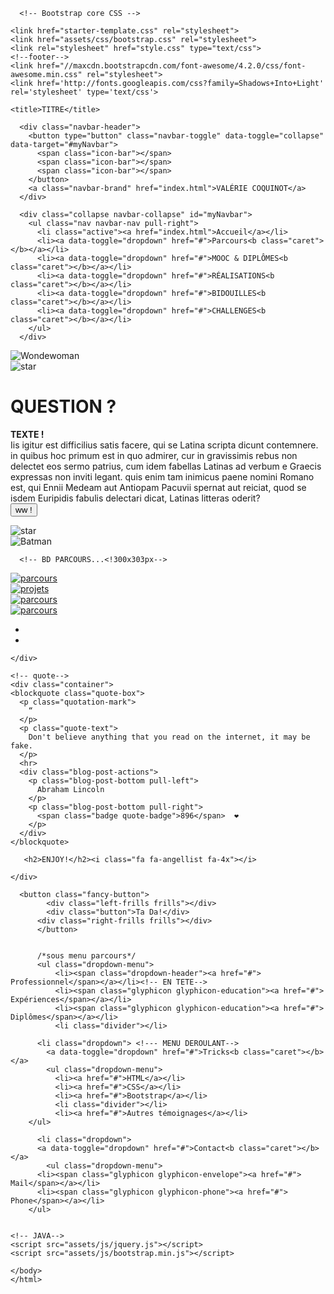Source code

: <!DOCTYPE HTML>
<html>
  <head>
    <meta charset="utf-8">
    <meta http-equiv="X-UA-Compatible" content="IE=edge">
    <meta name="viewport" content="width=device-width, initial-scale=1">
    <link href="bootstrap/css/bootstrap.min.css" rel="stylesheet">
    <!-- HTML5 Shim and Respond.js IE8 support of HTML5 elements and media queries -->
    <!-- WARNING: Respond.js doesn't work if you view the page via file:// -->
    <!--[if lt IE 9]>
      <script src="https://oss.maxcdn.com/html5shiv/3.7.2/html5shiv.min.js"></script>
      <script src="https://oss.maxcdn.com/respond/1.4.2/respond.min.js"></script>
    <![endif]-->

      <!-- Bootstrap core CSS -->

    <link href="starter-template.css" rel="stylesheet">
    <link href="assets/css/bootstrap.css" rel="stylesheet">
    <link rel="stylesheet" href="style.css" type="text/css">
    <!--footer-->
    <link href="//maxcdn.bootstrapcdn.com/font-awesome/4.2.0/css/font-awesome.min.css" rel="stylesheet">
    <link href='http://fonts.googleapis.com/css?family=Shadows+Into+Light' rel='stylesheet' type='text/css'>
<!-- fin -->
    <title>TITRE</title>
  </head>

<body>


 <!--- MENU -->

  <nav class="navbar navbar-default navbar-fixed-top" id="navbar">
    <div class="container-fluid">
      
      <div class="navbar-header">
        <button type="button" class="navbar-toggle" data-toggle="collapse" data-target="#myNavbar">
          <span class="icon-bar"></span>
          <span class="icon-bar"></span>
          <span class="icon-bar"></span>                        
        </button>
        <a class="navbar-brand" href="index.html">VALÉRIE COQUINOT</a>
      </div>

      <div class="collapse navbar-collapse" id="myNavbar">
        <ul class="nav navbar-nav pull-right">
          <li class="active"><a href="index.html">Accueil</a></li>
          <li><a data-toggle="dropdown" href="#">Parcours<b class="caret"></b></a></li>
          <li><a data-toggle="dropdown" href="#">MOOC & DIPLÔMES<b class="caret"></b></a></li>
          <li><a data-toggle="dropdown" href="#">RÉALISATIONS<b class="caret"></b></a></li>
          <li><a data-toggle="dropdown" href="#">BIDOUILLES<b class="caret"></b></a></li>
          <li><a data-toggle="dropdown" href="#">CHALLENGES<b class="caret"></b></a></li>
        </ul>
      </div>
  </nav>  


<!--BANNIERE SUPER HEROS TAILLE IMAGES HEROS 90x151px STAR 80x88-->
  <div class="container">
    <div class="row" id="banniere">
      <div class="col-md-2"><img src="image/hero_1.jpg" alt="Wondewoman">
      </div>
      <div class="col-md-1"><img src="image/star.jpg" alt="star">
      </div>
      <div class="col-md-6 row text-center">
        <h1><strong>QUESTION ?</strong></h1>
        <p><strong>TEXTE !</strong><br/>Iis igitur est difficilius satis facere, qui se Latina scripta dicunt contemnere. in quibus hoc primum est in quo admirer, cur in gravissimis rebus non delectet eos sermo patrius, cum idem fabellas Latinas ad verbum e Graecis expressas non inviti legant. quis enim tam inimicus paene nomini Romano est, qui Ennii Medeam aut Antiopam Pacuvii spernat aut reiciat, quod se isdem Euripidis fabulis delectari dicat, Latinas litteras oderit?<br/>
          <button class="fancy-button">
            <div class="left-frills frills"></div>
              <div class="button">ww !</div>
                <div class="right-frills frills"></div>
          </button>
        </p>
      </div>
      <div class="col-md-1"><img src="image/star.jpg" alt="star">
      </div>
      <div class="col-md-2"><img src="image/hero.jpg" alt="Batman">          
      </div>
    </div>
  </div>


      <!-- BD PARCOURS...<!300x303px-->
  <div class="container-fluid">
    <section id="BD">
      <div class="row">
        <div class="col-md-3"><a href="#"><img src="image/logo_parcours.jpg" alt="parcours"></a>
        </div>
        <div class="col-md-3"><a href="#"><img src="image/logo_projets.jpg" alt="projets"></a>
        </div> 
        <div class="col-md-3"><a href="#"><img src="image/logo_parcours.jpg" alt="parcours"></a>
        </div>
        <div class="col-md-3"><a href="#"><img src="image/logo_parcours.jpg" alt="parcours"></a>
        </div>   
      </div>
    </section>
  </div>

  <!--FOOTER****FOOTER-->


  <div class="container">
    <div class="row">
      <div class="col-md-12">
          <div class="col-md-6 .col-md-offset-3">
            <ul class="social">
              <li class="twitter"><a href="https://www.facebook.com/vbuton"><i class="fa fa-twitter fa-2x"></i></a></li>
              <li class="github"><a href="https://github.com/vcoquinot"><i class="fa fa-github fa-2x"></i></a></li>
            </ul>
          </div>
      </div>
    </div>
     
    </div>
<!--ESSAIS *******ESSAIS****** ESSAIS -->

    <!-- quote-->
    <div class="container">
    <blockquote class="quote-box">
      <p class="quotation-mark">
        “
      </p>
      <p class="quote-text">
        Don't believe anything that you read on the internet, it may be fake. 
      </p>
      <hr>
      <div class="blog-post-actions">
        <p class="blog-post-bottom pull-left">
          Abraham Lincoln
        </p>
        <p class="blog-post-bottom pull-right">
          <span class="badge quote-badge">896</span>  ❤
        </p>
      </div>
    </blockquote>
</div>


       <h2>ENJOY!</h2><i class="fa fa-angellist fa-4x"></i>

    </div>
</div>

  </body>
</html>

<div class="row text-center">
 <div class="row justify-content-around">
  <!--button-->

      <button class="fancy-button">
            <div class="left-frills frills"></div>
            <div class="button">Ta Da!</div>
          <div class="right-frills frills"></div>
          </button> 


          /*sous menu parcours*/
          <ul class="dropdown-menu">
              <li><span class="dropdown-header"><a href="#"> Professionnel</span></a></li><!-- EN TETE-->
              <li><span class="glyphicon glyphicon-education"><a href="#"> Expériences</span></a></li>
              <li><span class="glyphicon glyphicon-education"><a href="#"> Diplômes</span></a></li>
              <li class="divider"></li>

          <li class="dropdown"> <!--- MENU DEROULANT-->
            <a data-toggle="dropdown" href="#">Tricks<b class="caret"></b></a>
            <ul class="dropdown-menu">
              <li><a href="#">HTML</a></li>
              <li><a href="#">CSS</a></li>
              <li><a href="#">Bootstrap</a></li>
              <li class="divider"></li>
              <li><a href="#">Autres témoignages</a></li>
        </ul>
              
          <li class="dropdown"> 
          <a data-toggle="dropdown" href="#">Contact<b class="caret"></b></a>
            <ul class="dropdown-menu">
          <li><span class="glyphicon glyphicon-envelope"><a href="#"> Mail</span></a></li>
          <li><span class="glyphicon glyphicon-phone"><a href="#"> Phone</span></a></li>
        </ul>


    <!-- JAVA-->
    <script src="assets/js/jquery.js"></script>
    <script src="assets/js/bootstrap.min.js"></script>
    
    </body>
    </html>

- Required work:
Please work out how many lines above carry "maxcdn", writing only the result.

- Written reply:
3